The responsibility of thought is tremendous power. What if we all understood that?
What if we were taught that as we grew and matured?
We are inundated with manifesting and not with the process of manifesting.
We desire the product but are ignorant of how it was created.
Light bulbs.
Hamburgers.
"I'll believe it when I see it."
This statement diffuses our innate ability.
Thought by Allison L. Williams Hill
from "The Hidden Side of Things"
Chapter XIX: By What We Think The Realm Of Thought
by CW Leadbeater
Possessing this tremendous power, we must be careful how we exercise it. We must remember to think of a person as we wish him to be, for the image that we thus make of him will naturally act powerfully upon him, and tend to draw him gradually into harmony with itself. Let us fix our thoughts upon the good qualities of our friends, because in thinking of any quality we tend to strengthen its vibrations, and therefore to intensify it.
Thought detail by Allison L. Williams Hill
From this consideration it follows that the habit of gossip and scandal, in which many people thoughtlessly indulge themselves; is in reality heinous wickedness, in condemning which no expression can be too strong. When people are guilty of the impertinence of discussing others, it is not usually upon the good qualities that they most insist. We have therefore a number of people fixing their thought upon some alleged evil in another, and calling to that evil the attention of others who might perhaps not have observed it; and in this way, if that bad quality really exists in the person whom they are so improperly criticising, they distinctly increase it by strengthening the undulation which is its expression. If, as is usually the case, the depravity exists only in their own prurient imagination, and is not present in the person about whom they are gossiping, then they are doing the utmost in their power to create that evil quality in that person, and if there be any latent germ of it existing in their victim, their nefarious effect is only too likely to be successful.

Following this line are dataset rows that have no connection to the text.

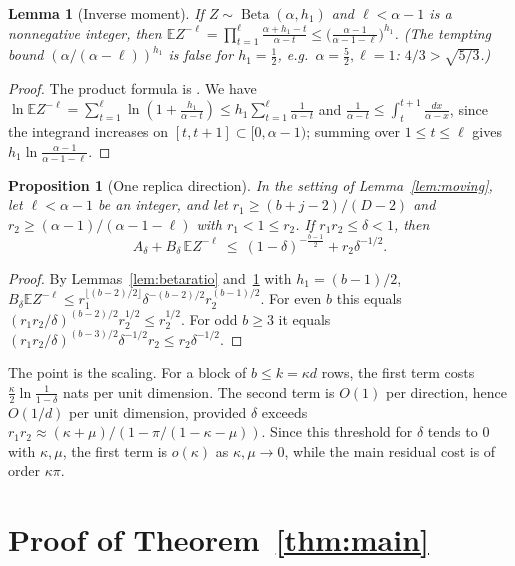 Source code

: \documentclass[11pt]{article}
\newtheorem{lemma}[theorem]{Lemma}
\newtheorem{proposition}[theorem]{Proposition}
\theoremstyle{definition}
\theoremstyle{remark}
\newcommand{\E}{\mathbb E}
\DeclareMathOperator{\Beta}{Beta}
\begin{document}
\begin{lemma}[Inverse moment]\label{lem:invmom}
If \(Z\sim\Beta(\alpha,h_1)\) and \(\ell<\alpha-1\) is a nonnegative integer, then
\(\E Z^{-\ell}=\prod_{t=1}^{\ell}\frac{\alpha+h_1-t}{\alpha-t}\le\bigl(\frac{\alpha-1}{\alpha-1-\ell}\bigr)^{h_1}\).
(The tempting bound \((\alpha/(\alpha-\ell))^{h_1}\) is false for \(h_1=\tfrac12\), e.g.\ \(\alpha=\tfrac52,\ell=1\): \(4/3>\sqrt{5/3}\).)
\end{lemma}
\begin{proof}
The product formula is \cite[eq.~(6)]{OAIsub}. We have
\(\ln\E Z^{-\ell}=\sum_{t=1}^\ell\ln(1+\frac{h_1}{\alpha-t})\le h_1\sum_{t=1}^\ell\frac1{\alpha-t}\)
and \(\frac1{\alpha-t}\le\int_{t}^{t+1}\frac{dx}{\alpha-x}\), since the integrand increases on \([t,t+1]\subset[0,\alpha-1)\); summing over \(1\le t\le\ell\) gives \(h_1\ln\frac{\alpha-1}{\alpha-1-\ell}\).
\end{proof}

\begin{proposition}[One replica direction]\label{prop:dir}
In the setting of Lemma~\ref{lem:moving}, let \(\ell<\alpha-1\) be an integer, and let
\(r_1\ge(b+j-2)/(D-2)\) and \(r_2\ge(\alpha-1)/(\alpha-1-\ell)\) with \(r_1<1\le r_2\).
If \(r_1r_2\le\delta<1\), then
\[
 A_\delta+B_\delta\,\E Z^{-\ell}\ \le\ (1-\delta)^{-\frac{b-1}2}+r_2\delta^{-1/2}.
\]
\end{proposition}
\begin{proof}
By Lemmas~\ref{lem:betaratio} and~\ref{lem:invmom} with \(h_1=(b-1)/2\),
\(B_\delta\E Z^{-\ell}\le r_1^{\lfloor (b-2)/2\rfloor}\delta^{-(b-2)/2}r_2^{(b-1)/2}\).
For even \(b\) this equals \((r_1r_2/\delta)^{(b-2)/2}r_2^{1/2}\le r_2^{1/2}\).
For odd \(b\ge3\) it equals \((r_1r_2/\delta)^{(b-3)/2}\delta^{-1/2}r_2\le r_2\delta^{-1/2}\).
\end{proof}

The point is the scaling. For a block of \(b\le k=\kappa d\) rows, the first term
costs \(\frac{\kappa}{2}\ln\frac1{1-\delta}\) nats per unit dimension. The second term
is \(O(1)\) per direction, hence \(O(1/d)\) per unit dimension, provided \(\delta\) exceeds
\(r_1r_2\approx(\kappa+\mu)/(1-\pi/(1-\kappa-\mu))\). Since this threshold for \(\delta\) tends to \(0\) with \(\kappa,\mu\), the first term
is \(o(\kappa)\) as \(\kappa,\mu\to0\), while the main residual cost is of order \(\kappa\pi\).

\section{Proof of Theorem~\ref{thm:main}}\label{sec:proof}
\end{document}
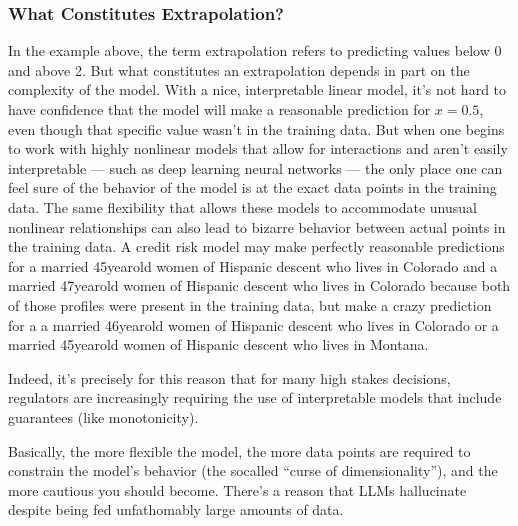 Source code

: \documentclass[letterpaper,10pt,english]{jupyterBook}
\begin{document}
\subsubsection{What Constitutes Extrapolation?}
\label{\detokenize{30_questions/24_passive_prediction_external:what-constitutes-extrapolation}}
\sphinxAtStartPar
In the example above, the term extrapolation refers to predicting values below 0 and above 2. But what constitutes an extrapolation depends in part on the complexity of the model. With a nice, interpretable linear model, it’s not hard to have confidence that the model will make a reasonable prediction for \(x=0.5\), even though that specific value wasn’t in the training data. But when one begins to work with highly non\sphinxhyphen{}linear models that allow for interactions and aren’t easily interpretable — such as deep learning neural networks — the only place one can feel sure of the behavior of the model is at the exact data points in the training data. The same flexibility that allows these models to accommodate unusual non\sphinxhyphen{}linear relationships can also lead to bizarre behavior between actual points in the training data. A credit risk model may make perfectly reasonable predictions for a married 45\sphinxhyphen{}year\sphinxhyphen{}old women of Hispanic descent who lives in Colorado and a married 47\sphinxhyphen{}year\sphinxhyphen{}old women of Hispanic descent who lives in Colorado because both of those profiles were present in the training data, but make a crazy prediction for a a married 46\sphinxhyphen{}year\sphinxhyphen{}old women of Hispanic descent who lives in Colorado or a married 45\sphinxhyphen{}year\sphinxhyphen{}old women of Hispanic descent who lives in Montana.

\sphinxAtStartPar
Indeed, it’s precisely for this reason that for many high stakes decisions, regulators are increasingly requiring the use of interpretable models that include guarantees (like monotonicity).

\sphinxAtStartPar
Basically, the more flexible the model, the more data points are required to constrain the model’s behavior (the so\sphinxhyphen{}called “curse of dimensionality”), and the more cautious you should become. There’s a reason that LLMs hallucinate despite being fed unfathomably large amounts of data.
\end{document}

We may think helpfully of those whom we love; we may hold before them in thought a high ideal of themselves, and wish strongly that they may presently be enabled to attain it; but if we know of certain defects or vices in a man' s character, we should never under any circumstances let our thoughts dwell upon them and intensify them; our plan should be to formulate a strong thought of the contrary virtues, and then send out waves of that thought to the man who needs our help. The ordinary method is for one to say to another.
"O my dear, what a terrible thing it is that Mrs. So-and-So is so ill-tempered! Why, do you know, only yesterday she did this and that, and I have heard that she constantly, etc., etc. Isn' t it a terrible thing?"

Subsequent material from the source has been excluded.